» YOUR TASK: Where the word "policy" appears in a line below, copy the whole line.
DATA SHOWN below:
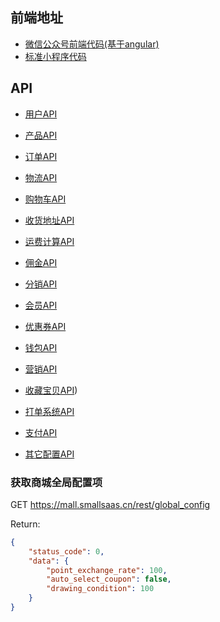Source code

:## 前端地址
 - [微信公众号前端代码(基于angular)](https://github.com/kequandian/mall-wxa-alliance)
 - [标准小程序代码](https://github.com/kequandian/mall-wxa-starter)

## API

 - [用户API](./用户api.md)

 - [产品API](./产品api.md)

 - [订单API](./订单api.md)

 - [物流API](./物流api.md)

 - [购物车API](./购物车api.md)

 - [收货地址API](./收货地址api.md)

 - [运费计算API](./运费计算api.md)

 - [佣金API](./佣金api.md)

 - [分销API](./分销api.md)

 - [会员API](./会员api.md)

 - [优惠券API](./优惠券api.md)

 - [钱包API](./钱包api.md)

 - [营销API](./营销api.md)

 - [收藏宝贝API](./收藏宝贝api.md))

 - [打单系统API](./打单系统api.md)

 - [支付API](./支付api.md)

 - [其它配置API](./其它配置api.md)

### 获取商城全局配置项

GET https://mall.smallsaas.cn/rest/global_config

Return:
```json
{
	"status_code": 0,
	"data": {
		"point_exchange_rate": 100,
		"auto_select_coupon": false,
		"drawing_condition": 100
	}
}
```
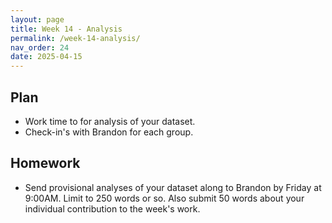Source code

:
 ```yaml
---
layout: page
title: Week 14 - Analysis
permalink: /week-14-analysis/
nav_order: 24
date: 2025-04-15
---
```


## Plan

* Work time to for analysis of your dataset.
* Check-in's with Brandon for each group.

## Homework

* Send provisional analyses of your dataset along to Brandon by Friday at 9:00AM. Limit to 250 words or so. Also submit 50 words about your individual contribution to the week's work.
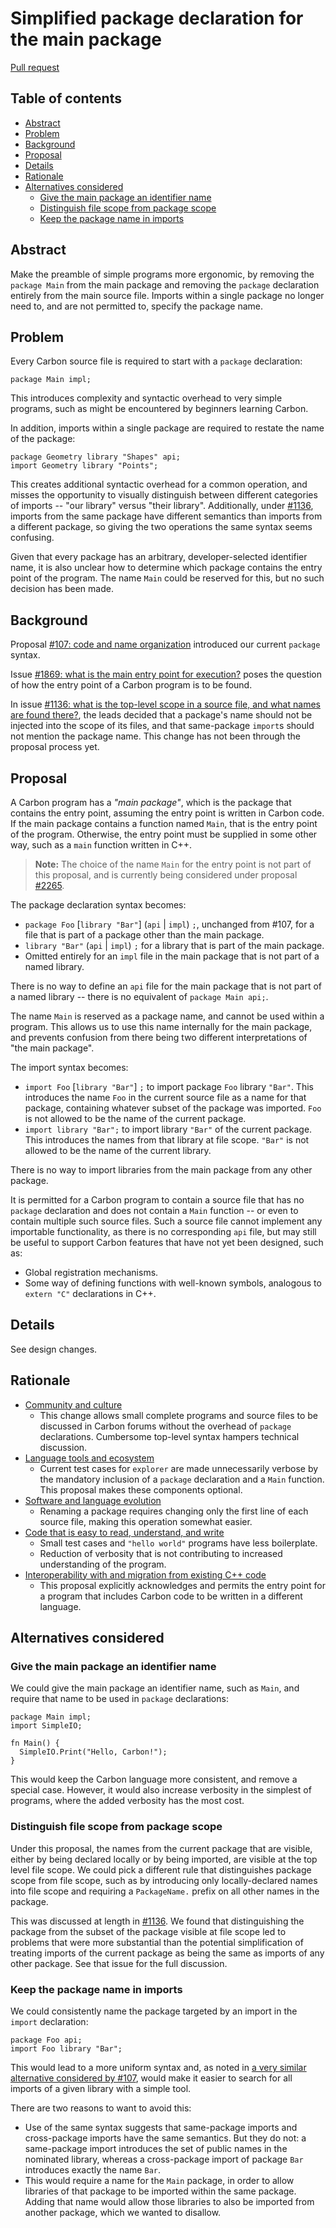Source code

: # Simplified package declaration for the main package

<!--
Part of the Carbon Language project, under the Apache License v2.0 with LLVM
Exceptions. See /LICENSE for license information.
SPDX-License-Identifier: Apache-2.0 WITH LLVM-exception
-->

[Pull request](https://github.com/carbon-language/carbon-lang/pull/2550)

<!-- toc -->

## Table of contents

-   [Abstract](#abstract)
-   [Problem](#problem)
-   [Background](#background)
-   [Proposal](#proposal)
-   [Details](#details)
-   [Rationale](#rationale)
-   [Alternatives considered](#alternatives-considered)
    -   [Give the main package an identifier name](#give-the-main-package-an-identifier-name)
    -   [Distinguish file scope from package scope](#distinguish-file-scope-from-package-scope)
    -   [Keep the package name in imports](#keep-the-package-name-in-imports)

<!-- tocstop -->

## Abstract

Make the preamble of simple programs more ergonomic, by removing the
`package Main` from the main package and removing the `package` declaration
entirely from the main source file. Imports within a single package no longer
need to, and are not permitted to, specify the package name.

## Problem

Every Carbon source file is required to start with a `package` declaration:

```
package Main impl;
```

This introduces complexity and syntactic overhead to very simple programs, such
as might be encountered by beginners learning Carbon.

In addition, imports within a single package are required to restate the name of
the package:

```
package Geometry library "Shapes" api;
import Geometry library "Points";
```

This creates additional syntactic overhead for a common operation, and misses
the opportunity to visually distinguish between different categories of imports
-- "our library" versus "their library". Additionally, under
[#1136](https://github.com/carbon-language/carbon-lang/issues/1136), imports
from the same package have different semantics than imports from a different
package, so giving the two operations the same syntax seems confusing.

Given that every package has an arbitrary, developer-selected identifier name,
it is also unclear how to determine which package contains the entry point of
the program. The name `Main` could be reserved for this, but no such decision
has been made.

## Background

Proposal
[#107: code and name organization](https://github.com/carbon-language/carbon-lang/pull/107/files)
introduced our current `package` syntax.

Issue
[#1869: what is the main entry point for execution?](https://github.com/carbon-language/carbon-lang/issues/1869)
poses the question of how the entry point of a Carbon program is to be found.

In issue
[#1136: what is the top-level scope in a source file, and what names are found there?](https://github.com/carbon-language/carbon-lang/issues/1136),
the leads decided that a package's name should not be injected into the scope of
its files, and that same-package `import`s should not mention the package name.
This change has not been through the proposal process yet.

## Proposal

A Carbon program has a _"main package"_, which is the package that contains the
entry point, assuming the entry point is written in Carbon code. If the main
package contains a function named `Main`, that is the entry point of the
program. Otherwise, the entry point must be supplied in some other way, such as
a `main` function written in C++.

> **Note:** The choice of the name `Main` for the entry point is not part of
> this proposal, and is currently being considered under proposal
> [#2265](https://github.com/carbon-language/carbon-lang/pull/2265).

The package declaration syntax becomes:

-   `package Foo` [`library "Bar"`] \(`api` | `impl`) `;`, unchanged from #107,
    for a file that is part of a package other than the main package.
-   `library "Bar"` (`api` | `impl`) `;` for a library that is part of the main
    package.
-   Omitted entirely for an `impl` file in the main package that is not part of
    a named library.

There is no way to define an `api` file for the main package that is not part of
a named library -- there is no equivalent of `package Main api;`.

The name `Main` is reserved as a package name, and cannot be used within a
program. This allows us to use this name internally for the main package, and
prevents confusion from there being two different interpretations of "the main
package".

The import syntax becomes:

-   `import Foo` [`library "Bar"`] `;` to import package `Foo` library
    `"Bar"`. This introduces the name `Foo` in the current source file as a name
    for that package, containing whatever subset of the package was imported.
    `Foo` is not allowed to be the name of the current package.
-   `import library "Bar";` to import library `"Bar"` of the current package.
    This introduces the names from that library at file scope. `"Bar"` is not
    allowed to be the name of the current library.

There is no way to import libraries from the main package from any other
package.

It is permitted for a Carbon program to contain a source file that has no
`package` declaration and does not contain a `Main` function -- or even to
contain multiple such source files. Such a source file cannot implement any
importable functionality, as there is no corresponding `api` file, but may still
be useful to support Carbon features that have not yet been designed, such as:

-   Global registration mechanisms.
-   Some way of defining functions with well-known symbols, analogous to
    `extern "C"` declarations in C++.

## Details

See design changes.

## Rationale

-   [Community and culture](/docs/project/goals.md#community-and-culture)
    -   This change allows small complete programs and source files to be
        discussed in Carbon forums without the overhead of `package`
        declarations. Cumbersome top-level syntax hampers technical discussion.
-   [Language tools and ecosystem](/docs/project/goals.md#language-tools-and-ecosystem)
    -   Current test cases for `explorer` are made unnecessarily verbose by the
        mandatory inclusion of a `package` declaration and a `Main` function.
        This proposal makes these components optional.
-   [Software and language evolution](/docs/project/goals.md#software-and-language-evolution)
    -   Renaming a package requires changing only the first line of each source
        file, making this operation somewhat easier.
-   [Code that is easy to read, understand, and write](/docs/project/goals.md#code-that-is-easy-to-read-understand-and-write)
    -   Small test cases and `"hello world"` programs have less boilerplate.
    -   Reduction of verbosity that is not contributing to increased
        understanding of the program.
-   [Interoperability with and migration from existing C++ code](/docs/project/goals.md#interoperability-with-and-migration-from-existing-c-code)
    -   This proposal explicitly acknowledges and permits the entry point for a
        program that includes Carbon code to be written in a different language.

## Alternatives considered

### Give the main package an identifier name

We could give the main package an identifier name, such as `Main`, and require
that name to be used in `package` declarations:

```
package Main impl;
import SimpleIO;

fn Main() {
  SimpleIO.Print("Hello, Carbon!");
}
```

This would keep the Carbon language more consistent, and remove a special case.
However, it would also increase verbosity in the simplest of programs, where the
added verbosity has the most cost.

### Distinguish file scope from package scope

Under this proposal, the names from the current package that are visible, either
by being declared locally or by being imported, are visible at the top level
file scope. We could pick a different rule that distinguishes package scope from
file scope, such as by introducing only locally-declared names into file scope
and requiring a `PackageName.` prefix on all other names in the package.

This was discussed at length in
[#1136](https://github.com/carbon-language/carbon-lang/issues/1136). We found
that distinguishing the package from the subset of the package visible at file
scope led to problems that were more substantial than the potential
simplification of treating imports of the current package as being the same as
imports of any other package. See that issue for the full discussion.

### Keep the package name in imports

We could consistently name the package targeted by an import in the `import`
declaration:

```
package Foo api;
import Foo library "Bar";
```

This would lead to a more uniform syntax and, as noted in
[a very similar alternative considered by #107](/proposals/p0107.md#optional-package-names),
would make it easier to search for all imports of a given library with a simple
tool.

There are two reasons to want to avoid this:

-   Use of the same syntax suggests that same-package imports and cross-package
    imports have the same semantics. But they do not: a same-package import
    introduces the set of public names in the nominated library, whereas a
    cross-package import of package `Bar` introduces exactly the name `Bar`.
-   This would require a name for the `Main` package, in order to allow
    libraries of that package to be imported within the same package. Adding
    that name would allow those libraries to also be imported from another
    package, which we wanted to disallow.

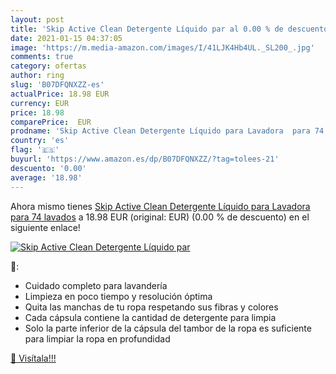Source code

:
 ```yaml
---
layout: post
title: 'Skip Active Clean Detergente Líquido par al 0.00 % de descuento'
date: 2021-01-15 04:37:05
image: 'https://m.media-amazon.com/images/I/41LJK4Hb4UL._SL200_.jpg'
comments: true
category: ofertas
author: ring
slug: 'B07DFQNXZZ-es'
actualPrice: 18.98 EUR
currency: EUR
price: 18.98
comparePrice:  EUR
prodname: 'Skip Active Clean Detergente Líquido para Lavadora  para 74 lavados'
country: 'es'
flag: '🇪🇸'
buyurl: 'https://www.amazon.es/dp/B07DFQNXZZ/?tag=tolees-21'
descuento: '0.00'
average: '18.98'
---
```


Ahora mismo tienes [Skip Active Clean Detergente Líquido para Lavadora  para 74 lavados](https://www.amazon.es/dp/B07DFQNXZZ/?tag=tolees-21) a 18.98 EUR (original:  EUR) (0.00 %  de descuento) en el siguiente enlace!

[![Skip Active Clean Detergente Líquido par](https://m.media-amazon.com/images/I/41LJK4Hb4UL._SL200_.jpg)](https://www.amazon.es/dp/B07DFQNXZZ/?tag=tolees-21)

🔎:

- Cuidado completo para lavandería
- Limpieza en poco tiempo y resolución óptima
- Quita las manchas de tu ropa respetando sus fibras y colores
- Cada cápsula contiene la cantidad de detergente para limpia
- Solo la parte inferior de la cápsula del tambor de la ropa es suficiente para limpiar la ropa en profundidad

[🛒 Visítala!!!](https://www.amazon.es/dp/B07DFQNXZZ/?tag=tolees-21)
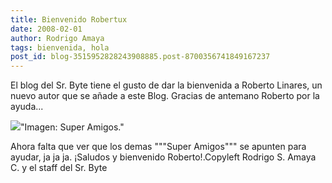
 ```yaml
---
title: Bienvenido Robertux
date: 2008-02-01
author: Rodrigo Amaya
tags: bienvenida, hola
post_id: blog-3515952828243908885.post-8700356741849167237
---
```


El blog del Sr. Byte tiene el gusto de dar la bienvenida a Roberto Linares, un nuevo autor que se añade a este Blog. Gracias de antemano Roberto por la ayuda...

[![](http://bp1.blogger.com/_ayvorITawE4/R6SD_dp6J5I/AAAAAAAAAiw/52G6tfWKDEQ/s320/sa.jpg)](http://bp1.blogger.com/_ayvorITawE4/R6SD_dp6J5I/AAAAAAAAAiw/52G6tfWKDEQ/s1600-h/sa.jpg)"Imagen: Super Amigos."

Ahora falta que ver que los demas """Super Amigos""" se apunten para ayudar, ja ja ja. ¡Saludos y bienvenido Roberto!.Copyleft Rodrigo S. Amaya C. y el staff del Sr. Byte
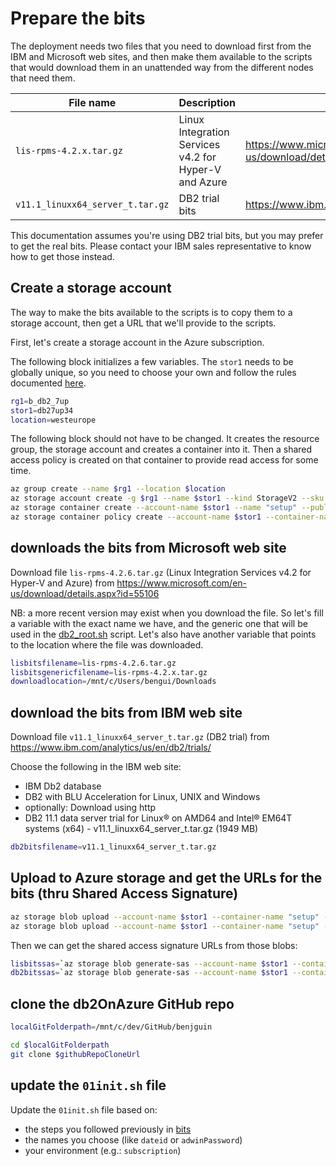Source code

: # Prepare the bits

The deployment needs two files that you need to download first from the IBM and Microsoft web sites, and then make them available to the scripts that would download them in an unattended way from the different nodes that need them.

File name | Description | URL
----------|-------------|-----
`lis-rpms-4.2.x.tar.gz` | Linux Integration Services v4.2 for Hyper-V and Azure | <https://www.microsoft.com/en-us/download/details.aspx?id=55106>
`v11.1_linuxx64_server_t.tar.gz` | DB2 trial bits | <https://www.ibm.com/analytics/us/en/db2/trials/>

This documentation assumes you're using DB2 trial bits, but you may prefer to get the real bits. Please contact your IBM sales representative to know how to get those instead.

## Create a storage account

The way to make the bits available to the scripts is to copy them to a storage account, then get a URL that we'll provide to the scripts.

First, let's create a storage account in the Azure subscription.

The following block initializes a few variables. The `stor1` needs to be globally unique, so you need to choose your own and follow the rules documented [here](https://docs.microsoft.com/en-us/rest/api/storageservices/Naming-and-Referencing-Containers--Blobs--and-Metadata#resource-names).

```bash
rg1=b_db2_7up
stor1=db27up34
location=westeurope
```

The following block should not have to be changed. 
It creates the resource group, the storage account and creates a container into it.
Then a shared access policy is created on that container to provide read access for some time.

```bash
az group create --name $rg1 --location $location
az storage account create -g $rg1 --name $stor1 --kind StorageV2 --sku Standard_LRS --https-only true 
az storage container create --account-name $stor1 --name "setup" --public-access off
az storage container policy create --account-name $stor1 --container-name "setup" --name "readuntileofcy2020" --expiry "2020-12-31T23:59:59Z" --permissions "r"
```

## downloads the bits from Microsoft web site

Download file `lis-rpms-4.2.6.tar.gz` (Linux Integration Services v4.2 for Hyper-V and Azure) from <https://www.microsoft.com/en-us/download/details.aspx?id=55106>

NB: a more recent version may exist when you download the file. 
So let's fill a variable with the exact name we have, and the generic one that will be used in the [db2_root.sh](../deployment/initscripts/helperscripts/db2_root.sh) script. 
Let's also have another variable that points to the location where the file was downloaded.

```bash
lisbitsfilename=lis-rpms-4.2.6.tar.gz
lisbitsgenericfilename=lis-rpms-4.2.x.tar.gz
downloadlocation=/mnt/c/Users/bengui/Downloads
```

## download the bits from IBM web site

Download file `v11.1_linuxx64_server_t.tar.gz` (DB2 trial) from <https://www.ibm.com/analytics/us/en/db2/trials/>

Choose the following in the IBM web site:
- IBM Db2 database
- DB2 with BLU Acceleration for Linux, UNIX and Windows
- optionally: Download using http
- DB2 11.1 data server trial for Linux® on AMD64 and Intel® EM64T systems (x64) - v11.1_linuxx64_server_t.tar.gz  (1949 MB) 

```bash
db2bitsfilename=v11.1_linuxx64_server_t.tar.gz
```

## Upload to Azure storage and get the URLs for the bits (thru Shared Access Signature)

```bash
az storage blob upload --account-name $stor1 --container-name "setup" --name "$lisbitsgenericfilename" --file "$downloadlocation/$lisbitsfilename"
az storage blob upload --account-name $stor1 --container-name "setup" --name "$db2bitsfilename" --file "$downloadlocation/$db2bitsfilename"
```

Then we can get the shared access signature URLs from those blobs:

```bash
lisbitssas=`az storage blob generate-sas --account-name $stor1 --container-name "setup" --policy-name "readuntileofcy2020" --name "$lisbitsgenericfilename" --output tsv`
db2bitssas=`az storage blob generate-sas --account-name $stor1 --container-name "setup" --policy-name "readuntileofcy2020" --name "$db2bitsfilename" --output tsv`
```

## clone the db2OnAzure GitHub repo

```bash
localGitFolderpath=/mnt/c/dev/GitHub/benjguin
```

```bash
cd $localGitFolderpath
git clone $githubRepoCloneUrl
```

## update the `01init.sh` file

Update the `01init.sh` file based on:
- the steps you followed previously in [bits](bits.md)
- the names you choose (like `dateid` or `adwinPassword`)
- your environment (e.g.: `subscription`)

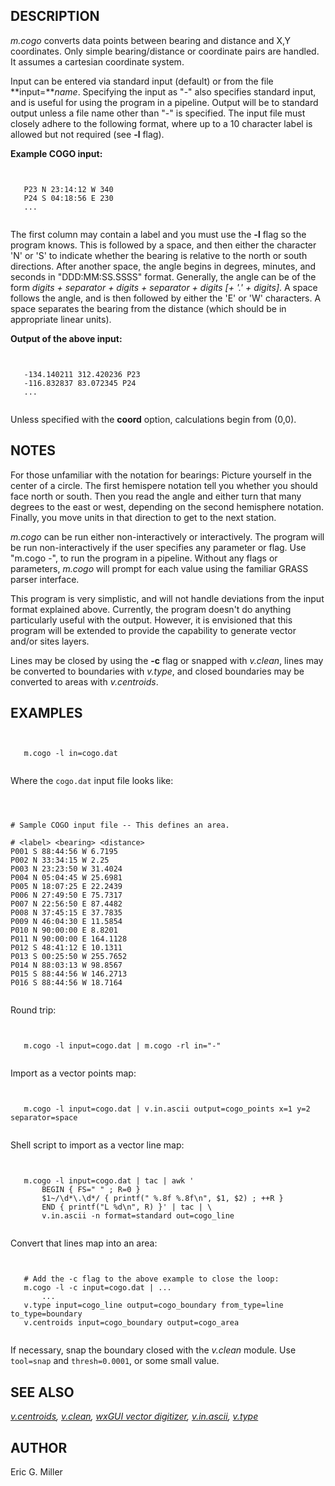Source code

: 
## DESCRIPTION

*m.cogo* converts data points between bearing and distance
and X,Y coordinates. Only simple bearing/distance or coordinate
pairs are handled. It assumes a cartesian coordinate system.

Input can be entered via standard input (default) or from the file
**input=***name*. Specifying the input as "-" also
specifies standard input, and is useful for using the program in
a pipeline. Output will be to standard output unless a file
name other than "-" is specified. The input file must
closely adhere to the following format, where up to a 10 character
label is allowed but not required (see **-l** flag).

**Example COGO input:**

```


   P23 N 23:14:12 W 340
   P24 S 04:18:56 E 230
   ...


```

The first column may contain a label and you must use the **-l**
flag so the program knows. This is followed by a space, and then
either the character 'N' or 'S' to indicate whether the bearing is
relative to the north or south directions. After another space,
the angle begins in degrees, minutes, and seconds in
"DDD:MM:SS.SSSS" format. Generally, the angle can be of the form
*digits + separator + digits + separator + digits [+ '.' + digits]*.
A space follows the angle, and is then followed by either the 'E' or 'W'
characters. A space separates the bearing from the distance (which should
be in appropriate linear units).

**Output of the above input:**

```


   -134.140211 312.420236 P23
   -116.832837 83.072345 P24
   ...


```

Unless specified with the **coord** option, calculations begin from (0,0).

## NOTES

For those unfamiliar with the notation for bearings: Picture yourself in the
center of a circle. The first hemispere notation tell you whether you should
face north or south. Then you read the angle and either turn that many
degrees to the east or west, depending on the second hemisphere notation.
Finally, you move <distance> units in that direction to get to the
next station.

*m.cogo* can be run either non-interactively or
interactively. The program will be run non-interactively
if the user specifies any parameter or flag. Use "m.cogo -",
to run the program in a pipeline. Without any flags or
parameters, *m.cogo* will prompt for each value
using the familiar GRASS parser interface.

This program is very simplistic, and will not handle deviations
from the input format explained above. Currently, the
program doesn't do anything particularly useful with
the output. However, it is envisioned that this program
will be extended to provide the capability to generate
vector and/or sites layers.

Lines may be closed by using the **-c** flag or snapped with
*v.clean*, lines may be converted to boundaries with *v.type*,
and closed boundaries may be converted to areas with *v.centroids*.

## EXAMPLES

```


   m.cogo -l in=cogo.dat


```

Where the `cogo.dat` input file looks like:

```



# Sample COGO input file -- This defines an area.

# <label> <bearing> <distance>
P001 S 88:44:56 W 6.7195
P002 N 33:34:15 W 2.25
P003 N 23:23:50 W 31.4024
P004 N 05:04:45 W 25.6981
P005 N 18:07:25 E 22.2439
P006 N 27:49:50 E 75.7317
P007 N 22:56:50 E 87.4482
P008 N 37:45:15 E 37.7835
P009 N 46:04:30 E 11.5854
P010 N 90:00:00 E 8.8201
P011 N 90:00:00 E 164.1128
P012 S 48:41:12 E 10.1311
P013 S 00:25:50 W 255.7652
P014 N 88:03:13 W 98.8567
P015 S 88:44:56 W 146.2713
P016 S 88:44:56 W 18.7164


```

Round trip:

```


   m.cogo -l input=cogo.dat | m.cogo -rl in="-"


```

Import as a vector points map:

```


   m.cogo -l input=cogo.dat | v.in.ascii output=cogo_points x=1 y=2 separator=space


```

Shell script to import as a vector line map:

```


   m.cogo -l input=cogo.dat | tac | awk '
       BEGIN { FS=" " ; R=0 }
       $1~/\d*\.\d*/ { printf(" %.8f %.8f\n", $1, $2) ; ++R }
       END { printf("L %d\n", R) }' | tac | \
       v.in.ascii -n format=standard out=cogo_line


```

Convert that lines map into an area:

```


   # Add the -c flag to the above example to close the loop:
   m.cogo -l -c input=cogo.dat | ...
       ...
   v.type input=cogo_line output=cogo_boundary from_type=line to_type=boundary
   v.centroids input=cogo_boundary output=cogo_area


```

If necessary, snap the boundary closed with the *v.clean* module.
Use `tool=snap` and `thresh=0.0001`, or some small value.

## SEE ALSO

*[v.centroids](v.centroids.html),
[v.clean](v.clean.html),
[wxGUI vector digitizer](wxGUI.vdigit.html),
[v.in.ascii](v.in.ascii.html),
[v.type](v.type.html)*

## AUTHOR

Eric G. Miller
End of DATA SHOWN.
» RESULT OF THE EXERCISE:
Then a shared access policy is created on that container to provide read access for some time.
az storage container policy create --account-name $stor1 --container-name "setup" --name "readuntileofcy2020" --expiry "2020-12-31T23:59:59Z" --permissions "r"
lisbitssas=`az storage blob generate-sas --account-name $stor1 --container-name "setup" --policy-name "readuntileofcy2020" --name "$lisbitsgenericfilename" --output tsv`
db2bitssas=`az storage blob generate-sas --account-name $stor1 --container-name "setup" --policy-name "readuntileofcy2020" --name "$db2bitsfilename" --output tsv`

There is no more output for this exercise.